I wonder into an art gallery and the curator, a tall European looking man named Jerome chats me up. He says that the week before it dropped to 50 degrees and the locals were shivering, walking the streets in mink coats.
I go to French Truck Coffee and buy a New Orleans style iced coffee. That’s coffee, chicory and A LOT of milk. Plus A LOT of crushed ice. It’s amazingly delicious and refreshing. The best part is chomping on the coffee flavored ice crystals after drinking the beverage. I almost buy a French Truck Coffee hat even though in my secret heart I won’t ever wear it. I’m such a sucker for souvineers. My hatred for the predominant American religion of consumerism is matched in intensity by my addiction to spending. Suddenly, it feels much cooler outside.
I buy a Brick House cigar from a miserable troll of a woman on Canal Street. “Bad day?” I ask, referring to the toxicity of her vibe. “Everyday is a bad day in this hell hole,” she growls.

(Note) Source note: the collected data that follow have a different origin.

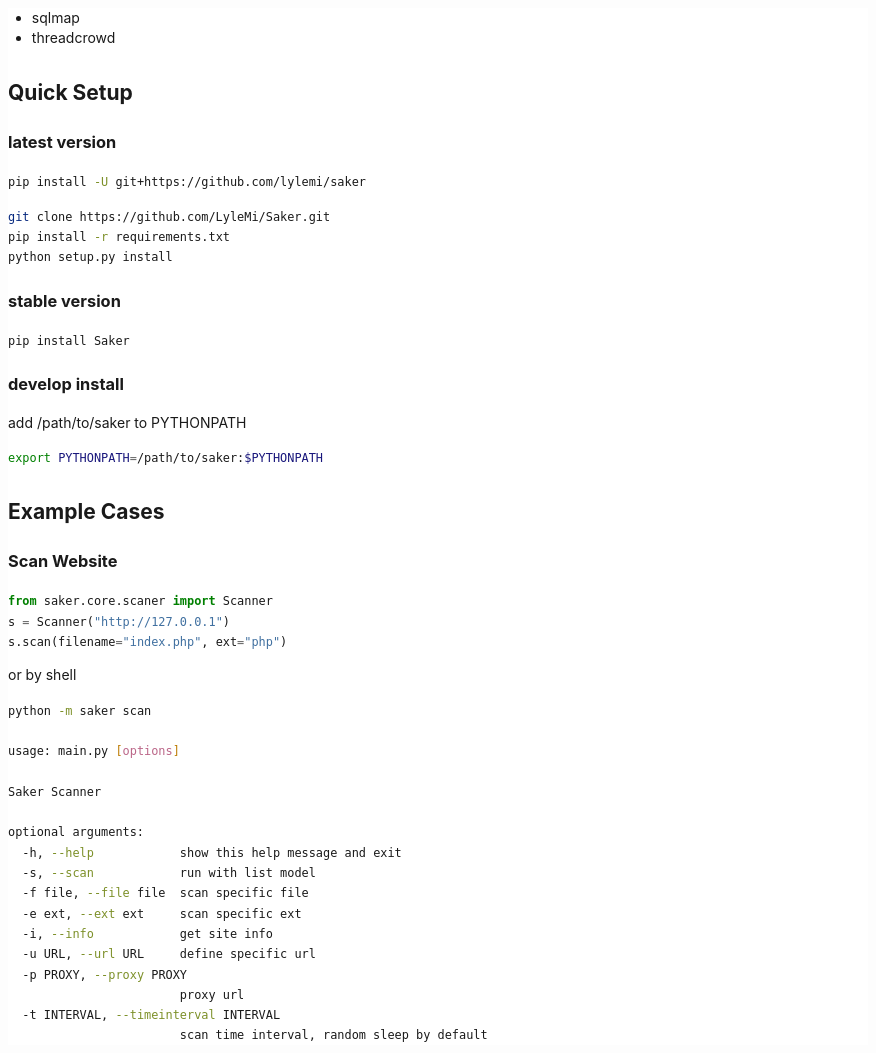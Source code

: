   - sqlmap
  - threadcrowd

## Quick Setup

### latest version

```bash
pip install -U git+https://github.com/lylemi/saker
```

```bash
git clone https://github.com/LyleMi/Saker.git
pip install -r requirements.txt
python setup.py install
```

### stable version

```bash
pip install Saker
```

### develop install

add /path/to/saker to PYTHONPATH

```bash
export PYTHONPATH=/path/to/saker:$PYTHONPATH
```

## Example Cases

### Scan Website

```python
from saker.core.scaner import Scanner
s = Scanner("http://127.0.0.1")
s.scan(filename="index.php", ext="php")
```

or by shell

```bash
python -m saker scan

usage: main.py [options]

Saker Scanner

optional arguments:
  -h, --help            show this help message and exit
  -s, --scan            run with list model
  -f file, --file file  scan specific file
  -e ext, --ext ext     scan specific ext
  -i, --info            get site info
  -u URL, --url URL     define specific url
  -p PROXY, --proxy PROXY
                        proxy url
  -t INTERVAL, --timeinterval INTERVAL
                        scan time interval, random sleep by default
```
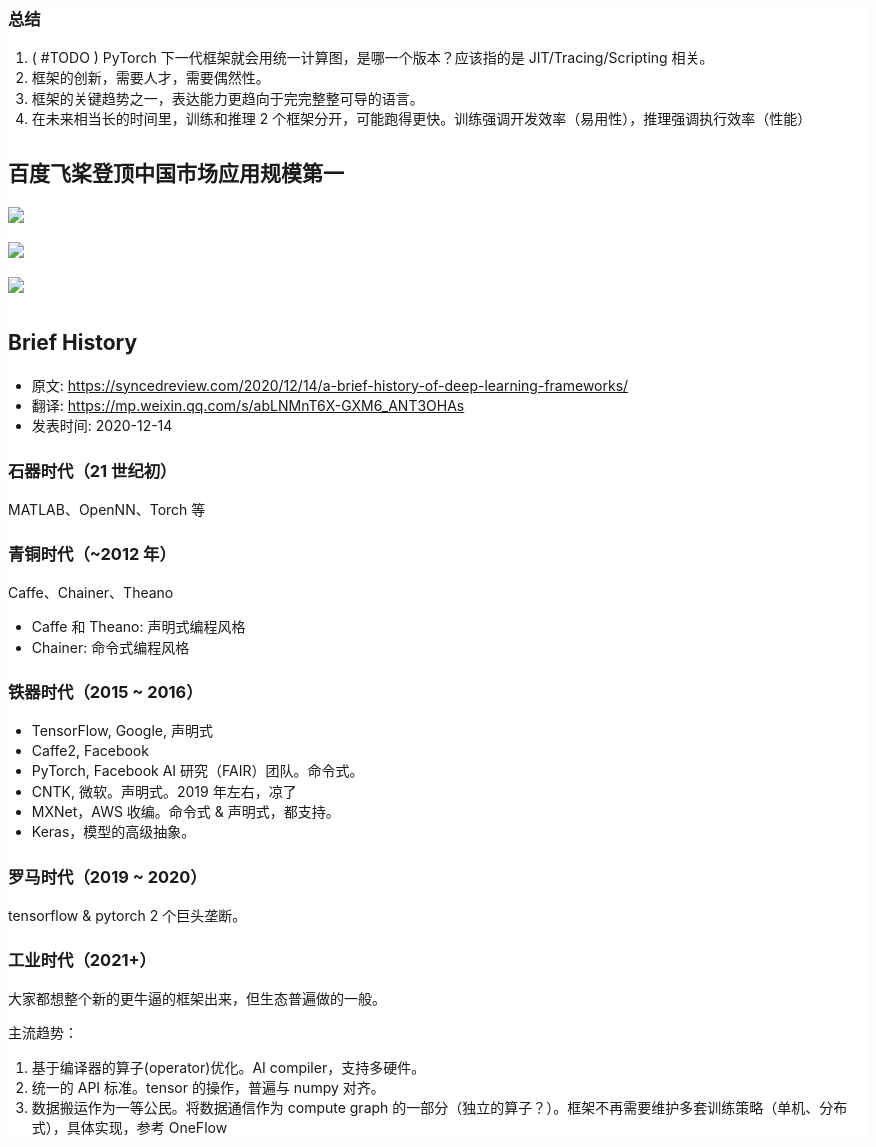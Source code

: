 ### 总结

1. ( #TODO ) PyTorch 下一代框架就会用统一计算图，是哪一个版本？应该指的是 JIT/Tracing/Scripting 相关。
2. 框架的创新，需要人才，需要偶然性。
3. 框架的关键趋势之一，表达能力更趋向于完完整整可导的语言。
4. 在未来相当长的时间里，训练和推理 2 个框架分开，可能跑得更快。训练强调开发效率（易用性），推理强调执行效率（性能）

## 百度飞桨登顶中国市场应用规模第一

![](https://tva1.sinaimg.cn/large/e6c9d24egy1h6jo6altgij20u00ewdio.jpg)

![](https://tva1.sinaimg.cn/large/e6c9d24egy1h6jo95yj8bj20u00df0tv.jpg)

![](https://tva1.sinaimg.cn/large/e6c9d24egy1h6jo9evgpwj20n00cmmzd.jpg)

## Brief History

- 原文: https://syncedreview.com/2020/12/14/a-brief-history-of-deep-learning-frameworks/
- 翻译: https://mp.weixin.qq.com/s/abLNMnT6X-GXM6_ANT3OHAs
- 发表时间: 2020-12-14

### 石器时代（21 世纪初）

MATLAB、OpenNN、Torch 等

### 青铜时代（~2012 年）

Caffe、Chainer、Theano

- Caffe 和 Theano: 声明式编程风格
- Chainer: 命令式编程风格

### 铁器时代（2015 ~ 2016）

- TensorFlow, Google, 声明式
- Caffe2, Facebook
- PyTorch, Facebook AI 研究（FAIR）团队。命令式。
- CNTK, 微软。声明式。2019 年左右，凉了
- MXNet，AWS 收编。命令式 & 声明式，都支持。
- Keras，模型的高级抽象。

### 罗马时代（2019 ~ 2020）

tensorflow & pytorch 2 个巨头垄断。

### 工业时代（2021+）

大家都想整个新的更牛逼的框架出来，但生态普遍做的一般。

主流趋势：

1. 基于编译器的算⼦(operator)优化。AI compiler，支持多硬件。
2. 统一的 API 标准。tensor 的操作，普遍与 numpy 对齐。
3. 数据搬运作为一等公民。将数据通信作为 compute graph 的一部分（独立的算子？）。框架不再需要维护多套训练策略（单机、分布式），具体实现，参考 OneFlow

Then, she nearly has a rage seizure when I hold my phone in front of the wrong area of the chip reading machine. “Alright! Jesus Christ! Fuck!” I yell out in the liquor store and the thing finally bleeps as I’m charged for my cigar. I exit and light my stogie. I regret not calling her a cunt.
I’m lonely and tired and I think the reason I feel lonely is that I’m so tired.
I go back to my hotel on Royal Street for a bit.
The homeless people look like they’ve been homeless for a long time. Canal Street reminds me of the Vegas Strip without the gambling and ritz – similar layout, atmosphere and heat. I’m not sure how I feel about palm trees. I like magnolia trees a great deal.
“I must bring back a piece of Nawlans to commemorate this trip,” I remind myself. I almost buy a Mardi Gra mask, but think better of it and continue down Decatur Street.
Like every main drag in every major city in America, black men cruise laps in Bonivilles and Impalas with oversized gold rims and tacky, iridescent paint.
Back in my hotel room I drink Budweiser and Milwaukee’s Best and watch a giant cruise ships awkwardly navigate the Mississippi.
Final assessment: I enjoyed the French Quarter, but I won’t be coming back anytime soon. I had no idea it was so touristy. The French Quarter feels like an amusement park recreation of a city. All of the interesting cultural characteristics that were once an honest expression of the personality of the city are now used as bait to lure rubes into oyster bars, voodoo shops. It kind of bummed me out to see how commercialized the Big Easy has become.